Flapp is Travelstart’s flight booking App (UI/UX  - Figma)
Project Background
Optimize the overall app search flow on Android and iOS to improve the mobile booking experience and increase conversion rate, while updating the UI to utilize relevant native patterns and to be more consistent with the developing design system.

THIS INCLUDES UPDATING
• Location Selection
• Date Selection
• Traveller and Cabin Class Selection
• Home Screen Search Panel for Return, One way and Multi-City

TEAM
• 1 product owner
• 1 product designer
• 2 app developers – 1 iOS, 1 Android (remote, situated in Taipei)

CONTRIBUTION
• Defined Functional specifications, user flow and interactions
• App UI design
• Created interactive prototypes
• Presentation and dev handover
• Quality assurance
From analysing Appsee recordings, researching competitor apps and referencing general usability guidelines, some of the following (summarised) problems were identified:

USABILITY
Users didn’t immediately know how to interact with the origin/destination tabs.
Users struggled with date selection, understanding the formatting and editing their dates.
The traveller selection add and remove controls on Android were too far apart and uncomfortable to use on larger screens. While iOS used a native spinner, the visual emphasis was on the lesser-used middle spinner for children, while the most used spinner for Adults was difficult to interact with.
Traveller and cabin class selection was split into separate screens which lengthened the selection process.  
The existing wizard flow throughout the selection process confused users and caused a lot of back and forth especially between the home and date selection screens to double-check the information.

VISUAL / AESTHETIC
The city, airport code search bar was unclear as it didn’t have a clear CTA or search icon.
The recent and popular searches were not clearly distinguishable.
The overall design was outdated and inconsistent with the brand style, colours and typography

TECHNICAL
Could only search for city and airport (IATA) code, and not for actual airports. The search wasn’t optimised for other languages like Arabic and the existing API was outdated and different from the Web app.
The autocomplete wasn’t very accurate or intuitive.
The codebase was quickly becoming outdated and hard to maintain due to custom-built interactions and outdated patterns, ignoring platform best practices.
Quite a few other technical issues we won’t go into...

CONSTRAINTS / TRADE-OFFS
We decided to implement updated native iOS and Android components for navigation and search bars and various other elements to save time and effort and couldn’t customize them too much, as this would take extra time in the sprint.


Problems
Redesigned and cleaned up the overall UI for iOS and Android – utilized existing native patterns for search and date selection for each platform.

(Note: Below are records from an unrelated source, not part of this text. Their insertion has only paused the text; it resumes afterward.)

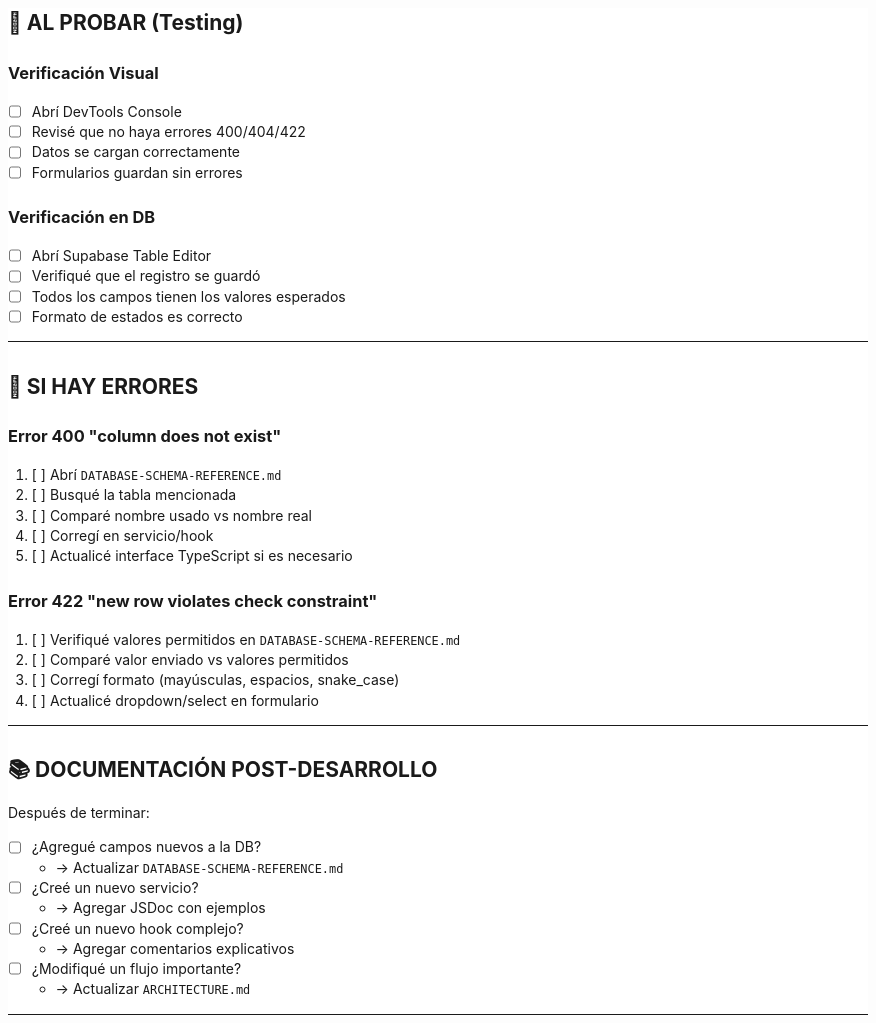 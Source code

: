 ## 🧪 AL PROBAR (Testing)

### Verificación Visual

- [ ] Abrí DevTools Console
- [ ] Revisé que no haya errores 400/404/422
- [ ] Datos se cargan correctamente
- [ ] Formularios guardan sin errores

### Verificación en DB

- [ ] Abrí Supabase Table Editor
- [ ] Verifiqué que el registro se guardó
- [ ] Todos los campos tienen los valores esperados
- [ ] Formato de estados es correcto

---

## 🐛 SI HAY ERRORES

### Error 400 "column does not exist"

1. [ ] Abrí `DATABASE-SCHEMA-REFERENCE.md`
2. [ ] Busqué la tabla mencionada
3. [ ] Comparé nombre usado vs nombre real
4. [ ] Corregí en servicio/hook
5. [ ] Actualicé interface TypeScript si es necesario

### Error 422 "new row violates check constraint"

1. [ ] Verifiqué valores permitidos en `DATABASE-SCHEMA-REFERENCE.md`
2. [ ] Comparé valor enviado vs valores permitidos
3. [ ] Corregí formato (mayúsculas, espacios, snake_case)
4. [ ] Actualicé dropdown/select en formulario

---

## 📚 DOCUMENTACIÓN POST-DESARROLLO

Después de terminar:

- [ ] ¿Agregué campos nuevos a la DB?
  - → Actualizar `DATABASE-SCHEMA-REFERENCE.md`
- [ ] ¿Creé un nuevo servicio?
  - → Agregar JSDoc con ejemplos
- [ ] ¿Creé un nuevo hook complejo?
  - → Agregar comentarios explicativos
- [ ] ¿Modifiqué un flujo importante?
  - → Actualizar `ARCHITECTURE.md`

---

Added labels to “nearby airports”, “recent searches”, and “popular locations” on the location selection screen.
Made it clearer to the user that they can search for their origin/destination by activating the keyboard on opening the location selection screens.

Allowed users to search by airport, country, city and IATA (in English and Arabic) and improved the overall autocomplete search.

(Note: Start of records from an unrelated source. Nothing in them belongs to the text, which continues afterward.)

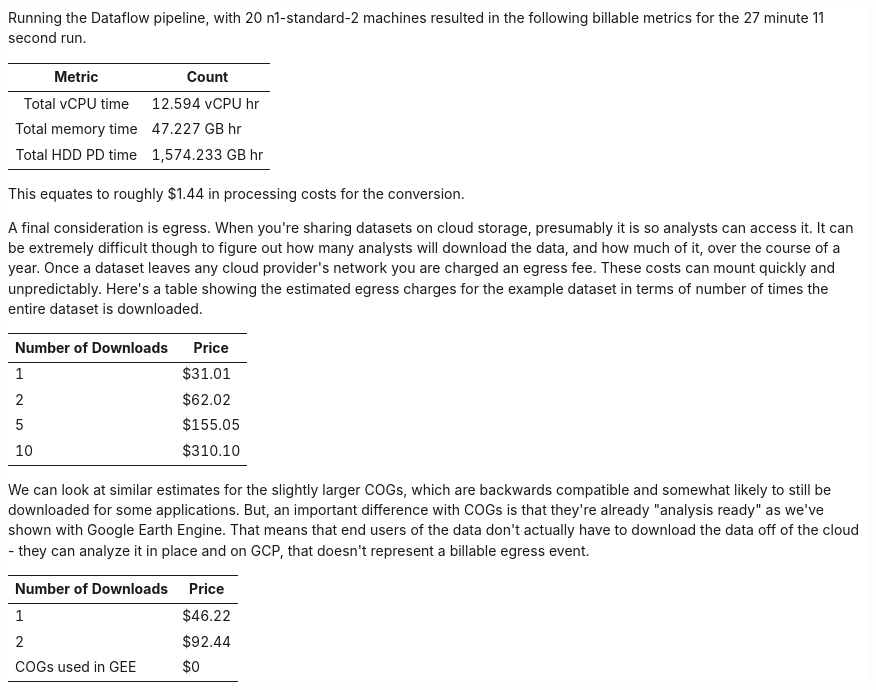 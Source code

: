 Running the Dataflow pipeline, with 20 n1-standard-2 machines resulted in the following billable metrics for the 27 minute 11 second run. 

|       Metric      | Count           |
|:-----------------:|-----------------|
| Total vCPU time   |  12.594 vCPU hr |
| Total memory time |   47.227 GB hr  |
| Total HDD PD time | 1,574.233 GB hr |

This equates to roughly $1.44 in processing costs for the conversion. 

A final consideration is egress. When you're sharing datasets on cloud storage, presumably it is so analysts can access it. It can be extremely difficult though to figure out how many analysts will download the data, and how much of it, over the course of a year. Once a dataset leaves any cloud provider's network you are charged an egress fee. These costs can mount quickly and unpredictably. Here's a table showing the estimated egress charges for the example dataset in terms of number of times the entire dataset is downloaded. 

| Number of Downloads | Price   |
|---------------------|---------|
|          1          | $31.01  |
|          2          | $62.02  |
|          5          | $155.05 |
|          10         | $310.10 |

We can look at similar estimates for the slightly larger COGs, which are backwards compatible and somewhat likely to still be downloaded for some applications.  But, an important difference with COGs is that they're already "analysis ready" as we've shown with Google Earth Engine. That means that end users of the data don't actually have to download the data off of the cloud - they can analyze it in place and on GCP, that doesn't represent a billable egress event.  

| Number of Downloads | Price  |
|---------------------|--------|
|          1          | $46.22 |
|          2          | $92.44 |
|   COGs used in GEE  | $0     |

Separated origin/destination selection into 2 screens so that the user could easily recognize where they were in the selection process.

Enlarged tappable areas on the date selection screen and reformatted the selected date display to be easier to read. Made the selected date easier to spot by using a more common tab pattern.

Added a “Confirm dates” button to the date selection screen (instead of wizarding straight back to the home screen) – this significantly decreased the back and forth between screens as users focussed more on their selection and were able to edit and review before returning to the home screen.  (I had to "fight" the Head of Product to add this "pause" in the flow, and it definitely paid off!)

Combined Traveller and Cabin Class selection on to one screen, so the user can edit both in fewer taps. Based on app search data, pre-selected the most commonly used search query for 1 adult, economy.
Brought the iOS and Android platforms closer together in terms of style and branding, to be more consistent with the Travelstart website.
What was done
The project was released in December 2019.
The search rate on iOS and Android increased since releasing new search flow.
The search rate on iOS increased by 14% while on Android there was an 8% increase.
When looking at the search rate on iOS since June 2019, we saw the highest search rate after releasing the new search flow.
Users seemed to complete their location and date selection faster than before, without the previous back and forth to review dates.